When recording a war record for posterity or applying for a pension based on hierarchical definitions of ‘active service’ it made sense to draw attention to the unique risks inherent in republican activity in the city.25 The process of applying for a pension also forced Belfast veterans to think again about the enemies they had faced and define who it was they had been on active service against.

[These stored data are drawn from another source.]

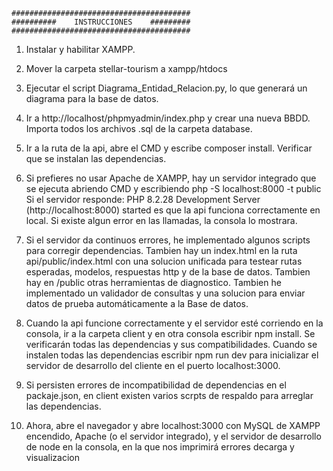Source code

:     ########################################
    ##########    INSTRUCCIONES    #########
    ########################################

1. Instalar y habilitar XAMPP.

2. Mover la carpeta stellar-tourism a xampp/htdocs

3. Ejecutar el script Diagrama_Entidad_Relacion.py, lo que generará 
   un diagrama para la base de datos.

4. Ir a http://localhost/phpmyadmin/index.php y crear una nueva BBDD.
   Importa todos los archivos .sql de la carpeta database.

5. Ir a la ruta de la api, abre el CMD y escribe composer install. Verificar que se instalan las dependencias.

6. Si prefieres no usar Apache de XAMPP, hay un servidor integrado que se ejecuta
   abriendo CMD y escribiendo php -S localhost:8000 -t public
   Si el servidor responde: PHP 8.2.28 Development Server (http://localhost:8000) started
   es que la api funciona correctamente en local. Si existe algun error en las llamadas, la consola lo mostrara.

7. Si el servidor da continuos errores, he implementado algunos scripts para corregir dependencias.
   Tambien hay un index.html en la ruta api/public/index.html con una solucion unificada para testear rutas esperadas, modelos,
   respuestas http y de la base de datos. Tambien hay en /public otras herramientas de diagnostico. 
   Tambien he implementado un validador de consultas y una solucion para enviar datos de prueba automáticamente a la Base de datos.

8. Cuando la api funcione correctamente y el servidor esté corriendo en la consola, ir a la carpeta client
   y en otra consola escribir npm install. Se verificarán todas las dependencias y sus compatibilidades.
   Cuando se instalen todas las dependencias escribir npm run dev para inicializar el servidor de desarrollo del cliente 
   en el puerto localhost:3000.

9. Si persisten errores de incompatibilidad de dependencias en el packaje.json, en client existen varios scrpts de respaldo para arreglar las dependencias.

10. Ahora, abre el navegador y abre localhost:3000 con MySQL de XAMPP encendido, Apache (o el servidor integrado), y el servidor de desarrollo de node en la consola,
    en la que nos imprimirá errores decarga y visualizacion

While preparing for the submission of Belfast claims Denis McCullough, chair of the ‘Belfast Battalion 1916’ committee, went as far as producing an ‘Explanatory statement of special circumstances connected with the National Struggle in Belfast Area’. The statement pointed to the heavy odds stacked against the Belfast IRA. By 1920, it claimed, the ‘Nationalist element’ were protected by 1,200 Volunteers but ‘This force was opposed by 64,000 (Official figures) – composed of (a) British military, (b) R.I.C., (c) A. B. and C. Special Constabulary – armed, (d) Imperial Guard – armed.’ Moreover, ‘I.R.A. forces were fighting amongst a hostile civil population and all through the struggle for Independence these forces in Belfast and District were handicapped much more than any other unit in Ireland in this respect.’26 In his sworn statement on behalf of colleague Patrick McCarragher, Roger MacCorley similarly emphasised that ‘The general atmosphere there was that out of a population of 400,000 … you had about 2,000 or 3,000 sympathisers. Every man’s hand, even the hand of the so-called nationalists, were turned against us. Even membership in the Organisation was particularly dangerous.’27

There are frequent admissions of significant and dangerous hostility among the Catholic/nationalist population but often a reluctance to engage with or define that hostility, both in terms of its practitioners and its nature. Hugh O’Neill’s endorsement of Belfast Fianna member Robert Graham failed to acknowledge the Catholic community at all in its definition of ‘enemy’: ‘The applicant was to my personal knowledge very active in all operations against the enemy. Whether the enemy was R.I.C., Specials or hostile loyalists.’28 Tom McNally, one of only four Belfast IRA veterans to provide an interview to Ernie O’Malley, was unusual in stating a clear sense of the origin of Catholic hostility: ‘A lot of our own you couldn’t trust … the Catholic population with their Hibernian background would let you down suddenly all the time’; ‘The Hibernians were of no use to us. Indeed, they were a menace through their weakness.’29 In his BMH statement, McNally more explicitly equated the ‘anti-national’ Catholic element with Hibernianism: ‘it was quite clear to me that some of our Catholic neighbours were not reliable – particularly the A.O.H. brand and this is a point I would like to emphasise.’ For McNally, the IRA in Belfast were not only up against ‘the Unionist elements’ but also ‘the A.O.H. elements, plus the very large ex-British soldier family type were antagonistic and were prepared to give information to the authorities.’30

As will be seen, the Catholic population in Belfast had a complex and shifting relationship with the IRA and, while the city’s religious divide made it easy to identify Protestant/loyalist enemies, the Catholic community were much more difficult to label. In describing their experiences years later, Belfast IRA veterans attempted to apply sense and logic to their war by placing it within a framework that did not always reflect its messy and often contradictory reality.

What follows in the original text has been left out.